(Source texts of formatted documents)
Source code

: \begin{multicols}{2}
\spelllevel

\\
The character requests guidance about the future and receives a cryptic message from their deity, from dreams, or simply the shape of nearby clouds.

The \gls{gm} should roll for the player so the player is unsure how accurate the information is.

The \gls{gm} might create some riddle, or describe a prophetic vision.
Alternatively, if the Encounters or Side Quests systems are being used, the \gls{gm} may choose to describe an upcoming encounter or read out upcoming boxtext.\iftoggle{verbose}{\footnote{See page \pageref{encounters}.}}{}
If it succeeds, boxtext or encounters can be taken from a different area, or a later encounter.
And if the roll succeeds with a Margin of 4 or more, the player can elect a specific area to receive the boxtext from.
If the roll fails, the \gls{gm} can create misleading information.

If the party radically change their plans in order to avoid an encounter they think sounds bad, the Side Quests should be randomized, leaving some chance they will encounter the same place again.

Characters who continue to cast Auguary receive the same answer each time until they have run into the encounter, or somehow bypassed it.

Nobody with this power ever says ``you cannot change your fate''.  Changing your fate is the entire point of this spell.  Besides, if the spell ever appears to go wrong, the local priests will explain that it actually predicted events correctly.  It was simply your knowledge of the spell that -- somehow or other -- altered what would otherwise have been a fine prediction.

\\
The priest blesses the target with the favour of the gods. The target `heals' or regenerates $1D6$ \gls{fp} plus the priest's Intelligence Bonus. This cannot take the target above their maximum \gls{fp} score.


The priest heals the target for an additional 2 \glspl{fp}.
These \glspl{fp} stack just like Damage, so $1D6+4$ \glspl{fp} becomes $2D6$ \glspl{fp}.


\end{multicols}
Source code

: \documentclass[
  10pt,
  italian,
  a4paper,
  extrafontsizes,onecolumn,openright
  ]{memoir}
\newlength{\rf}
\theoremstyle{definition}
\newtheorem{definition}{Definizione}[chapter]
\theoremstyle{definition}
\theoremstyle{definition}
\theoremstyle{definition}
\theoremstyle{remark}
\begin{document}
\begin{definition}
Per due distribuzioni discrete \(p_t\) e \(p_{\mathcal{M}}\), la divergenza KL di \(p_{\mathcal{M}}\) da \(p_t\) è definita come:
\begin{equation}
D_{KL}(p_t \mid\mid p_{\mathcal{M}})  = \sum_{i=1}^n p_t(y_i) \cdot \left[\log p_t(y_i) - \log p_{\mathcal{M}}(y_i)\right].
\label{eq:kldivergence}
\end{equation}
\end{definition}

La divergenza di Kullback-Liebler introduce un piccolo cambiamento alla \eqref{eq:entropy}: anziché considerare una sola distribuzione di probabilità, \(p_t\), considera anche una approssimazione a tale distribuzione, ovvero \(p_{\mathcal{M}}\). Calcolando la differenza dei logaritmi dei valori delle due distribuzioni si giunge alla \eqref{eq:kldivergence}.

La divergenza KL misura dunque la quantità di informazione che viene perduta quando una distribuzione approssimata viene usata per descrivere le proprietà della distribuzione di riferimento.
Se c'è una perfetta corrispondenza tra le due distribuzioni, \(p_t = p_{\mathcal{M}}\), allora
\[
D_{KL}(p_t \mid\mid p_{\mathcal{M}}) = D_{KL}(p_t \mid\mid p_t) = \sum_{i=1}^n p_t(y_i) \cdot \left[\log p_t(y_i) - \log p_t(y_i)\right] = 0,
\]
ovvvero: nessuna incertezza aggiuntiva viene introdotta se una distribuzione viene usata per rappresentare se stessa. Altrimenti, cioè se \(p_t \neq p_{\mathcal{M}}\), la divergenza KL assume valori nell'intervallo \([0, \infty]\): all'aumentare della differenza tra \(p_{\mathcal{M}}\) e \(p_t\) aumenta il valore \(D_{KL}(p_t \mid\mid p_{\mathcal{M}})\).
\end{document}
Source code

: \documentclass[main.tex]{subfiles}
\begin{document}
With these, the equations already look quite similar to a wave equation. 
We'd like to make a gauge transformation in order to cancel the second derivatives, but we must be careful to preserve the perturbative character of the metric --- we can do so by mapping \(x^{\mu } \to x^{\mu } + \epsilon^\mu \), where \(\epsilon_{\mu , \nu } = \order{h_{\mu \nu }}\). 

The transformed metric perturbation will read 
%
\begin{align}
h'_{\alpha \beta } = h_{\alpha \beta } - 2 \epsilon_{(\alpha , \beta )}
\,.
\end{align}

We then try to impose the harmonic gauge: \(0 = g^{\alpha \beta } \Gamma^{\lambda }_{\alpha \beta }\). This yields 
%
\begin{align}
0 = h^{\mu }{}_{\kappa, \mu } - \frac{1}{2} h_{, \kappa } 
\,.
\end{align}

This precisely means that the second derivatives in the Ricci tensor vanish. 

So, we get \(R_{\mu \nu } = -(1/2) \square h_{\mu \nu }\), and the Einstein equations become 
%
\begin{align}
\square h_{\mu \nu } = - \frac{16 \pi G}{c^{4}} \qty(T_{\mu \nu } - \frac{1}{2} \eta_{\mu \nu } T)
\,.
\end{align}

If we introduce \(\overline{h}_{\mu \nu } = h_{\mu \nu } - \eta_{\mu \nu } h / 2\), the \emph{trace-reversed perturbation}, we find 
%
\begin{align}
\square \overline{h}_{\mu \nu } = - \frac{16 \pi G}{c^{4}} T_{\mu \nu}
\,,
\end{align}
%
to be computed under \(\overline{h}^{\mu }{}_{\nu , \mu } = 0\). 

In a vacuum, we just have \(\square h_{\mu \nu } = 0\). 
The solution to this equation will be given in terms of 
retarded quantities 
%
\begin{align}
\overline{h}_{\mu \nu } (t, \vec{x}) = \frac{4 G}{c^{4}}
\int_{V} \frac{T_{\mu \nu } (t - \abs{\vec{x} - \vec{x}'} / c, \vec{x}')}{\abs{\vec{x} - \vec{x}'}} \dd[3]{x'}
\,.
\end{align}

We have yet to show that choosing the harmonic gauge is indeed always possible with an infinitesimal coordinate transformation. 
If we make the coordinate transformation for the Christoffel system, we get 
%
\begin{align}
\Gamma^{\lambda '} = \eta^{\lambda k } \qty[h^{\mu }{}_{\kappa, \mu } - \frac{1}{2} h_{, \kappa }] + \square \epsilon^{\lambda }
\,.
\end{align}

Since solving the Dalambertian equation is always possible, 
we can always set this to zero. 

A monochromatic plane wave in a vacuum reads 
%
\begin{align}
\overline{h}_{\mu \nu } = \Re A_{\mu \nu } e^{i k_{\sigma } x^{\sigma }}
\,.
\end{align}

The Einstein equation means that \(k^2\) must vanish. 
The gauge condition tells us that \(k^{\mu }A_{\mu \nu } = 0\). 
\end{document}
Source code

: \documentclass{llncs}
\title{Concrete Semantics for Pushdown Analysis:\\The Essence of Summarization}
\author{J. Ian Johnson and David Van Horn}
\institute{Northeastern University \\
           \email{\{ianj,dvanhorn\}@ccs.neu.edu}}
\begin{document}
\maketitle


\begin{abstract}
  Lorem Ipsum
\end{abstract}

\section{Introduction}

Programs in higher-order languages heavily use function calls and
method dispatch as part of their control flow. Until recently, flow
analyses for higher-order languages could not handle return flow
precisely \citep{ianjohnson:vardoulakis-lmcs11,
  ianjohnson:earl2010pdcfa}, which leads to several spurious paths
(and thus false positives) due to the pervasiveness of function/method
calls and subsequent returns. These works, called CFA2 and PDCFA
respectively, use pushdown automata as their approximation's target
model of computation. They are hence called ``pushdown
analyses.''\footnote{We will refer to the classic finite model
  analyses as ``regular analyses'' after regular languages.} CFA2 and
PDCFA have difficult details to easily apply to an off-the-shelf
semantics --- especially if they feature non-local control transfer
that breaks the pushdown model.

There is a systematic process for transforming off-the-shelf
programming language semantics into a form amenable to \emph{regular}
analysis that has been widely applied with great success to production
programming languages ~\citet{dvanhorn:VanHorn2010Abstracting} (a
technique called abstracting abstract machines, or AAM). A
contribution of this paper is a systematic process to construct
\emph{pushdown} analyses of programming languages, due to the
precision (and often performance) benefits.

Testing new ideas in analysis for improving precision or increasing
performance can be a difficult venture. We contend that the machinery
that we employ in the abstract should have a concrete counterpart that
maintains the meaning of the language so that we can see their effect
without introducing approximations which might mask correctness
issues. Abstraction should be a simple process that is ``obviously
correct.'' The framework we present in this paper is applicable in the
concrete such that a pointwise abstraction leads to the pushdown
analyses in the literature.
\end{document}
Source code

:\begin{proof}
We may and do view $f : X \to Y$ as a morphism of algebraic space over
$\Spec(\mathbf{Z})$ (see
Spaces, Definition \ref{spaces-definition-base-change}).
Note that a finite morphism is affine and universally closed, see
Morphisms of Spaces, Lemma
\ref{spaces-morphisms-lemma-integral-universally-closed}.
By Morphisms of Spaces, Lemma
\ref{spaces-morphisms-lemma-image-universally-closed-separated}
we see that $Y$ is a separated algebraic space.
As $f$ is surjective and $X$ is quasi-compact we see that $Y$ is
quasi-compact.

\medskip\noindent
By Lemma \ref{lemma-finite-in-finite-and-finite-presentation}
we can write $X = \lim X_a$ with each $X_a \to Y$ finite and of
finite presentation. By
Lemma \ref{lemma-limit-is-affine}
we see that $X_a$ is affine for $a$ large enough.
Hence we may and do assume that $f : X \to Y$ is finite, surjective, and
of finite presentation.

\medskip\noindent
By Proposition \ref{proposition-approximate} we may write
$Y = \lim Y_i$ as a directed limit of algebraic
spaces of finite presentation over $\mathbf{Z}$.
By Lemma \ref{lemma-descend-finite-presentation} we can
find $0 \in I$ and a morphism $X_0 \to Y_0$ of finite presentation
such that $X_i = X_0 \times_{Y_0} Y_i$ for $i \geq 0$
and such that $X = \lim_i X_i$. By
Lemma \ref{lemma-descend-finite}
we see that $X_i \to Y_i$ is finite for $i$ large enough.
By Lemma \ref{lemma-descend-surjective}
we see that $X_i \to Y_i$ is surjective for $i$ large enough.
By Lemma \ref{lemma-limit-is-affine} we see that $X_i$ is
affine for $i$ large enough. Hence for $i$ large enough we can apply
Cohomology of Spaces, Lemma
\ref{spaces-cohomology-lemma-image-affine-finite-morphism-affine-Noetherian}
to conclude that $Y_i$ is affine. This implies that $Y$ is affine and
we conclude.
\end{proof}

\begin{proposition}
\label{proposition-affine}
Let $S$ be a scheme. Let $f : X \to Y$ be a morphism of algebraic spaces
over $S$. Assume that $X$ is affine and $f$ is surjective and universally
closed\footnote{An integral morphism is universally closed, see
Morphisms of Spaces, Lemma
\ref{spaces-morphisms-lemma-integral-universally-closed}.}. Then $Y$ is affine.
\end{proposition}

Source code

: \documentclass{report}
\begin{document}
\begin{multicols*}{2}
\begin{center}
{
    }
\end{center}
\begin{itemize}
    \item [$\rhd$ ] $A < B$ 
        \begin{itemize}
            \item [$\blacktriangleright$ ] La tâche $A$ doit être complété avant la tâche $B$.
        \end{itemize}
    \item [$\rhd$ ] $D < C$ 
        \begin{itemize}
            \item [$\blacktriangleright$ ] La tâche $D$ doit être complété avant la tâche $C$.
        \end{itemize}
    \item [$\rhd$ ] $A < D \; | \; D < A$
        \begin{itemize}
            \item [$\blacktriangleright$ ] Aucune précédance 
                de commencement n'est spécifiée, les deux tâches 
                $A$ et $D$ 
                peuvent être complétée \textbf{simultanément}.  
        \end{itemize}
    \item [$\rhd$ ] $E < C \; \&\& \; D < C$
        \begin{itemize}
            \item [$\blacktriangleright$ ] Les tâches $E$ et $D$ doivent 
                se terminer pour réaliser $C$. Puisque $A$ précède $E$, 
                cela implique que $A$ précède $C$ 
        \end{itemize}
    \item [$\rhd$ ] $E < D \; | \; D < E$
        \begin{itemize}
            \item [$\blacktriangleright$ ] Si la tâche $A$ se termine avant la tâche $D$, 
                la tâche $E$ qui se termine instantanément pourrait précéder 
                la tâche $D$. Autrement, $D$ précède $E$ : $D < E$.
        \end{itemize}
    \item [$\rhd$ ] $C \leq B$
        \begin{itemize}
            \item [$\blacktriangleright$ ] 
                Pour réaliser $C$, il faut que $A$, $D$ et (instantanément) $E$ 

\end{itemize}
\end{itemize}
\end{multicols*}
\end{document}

Requirement:
When you reach the line with "If it succeeds, boxtext" in the records above, start writing out lines exactly, and stop once the line with "And if the roll" has been written; include nothing else.

Answer space:
If it succeeds, boxtext or encounters can be taken from a different area, or a later encounter.
And if the roll succeeds with a Margin of 4 or more, the player can elect a specific area to receive the boxtext from.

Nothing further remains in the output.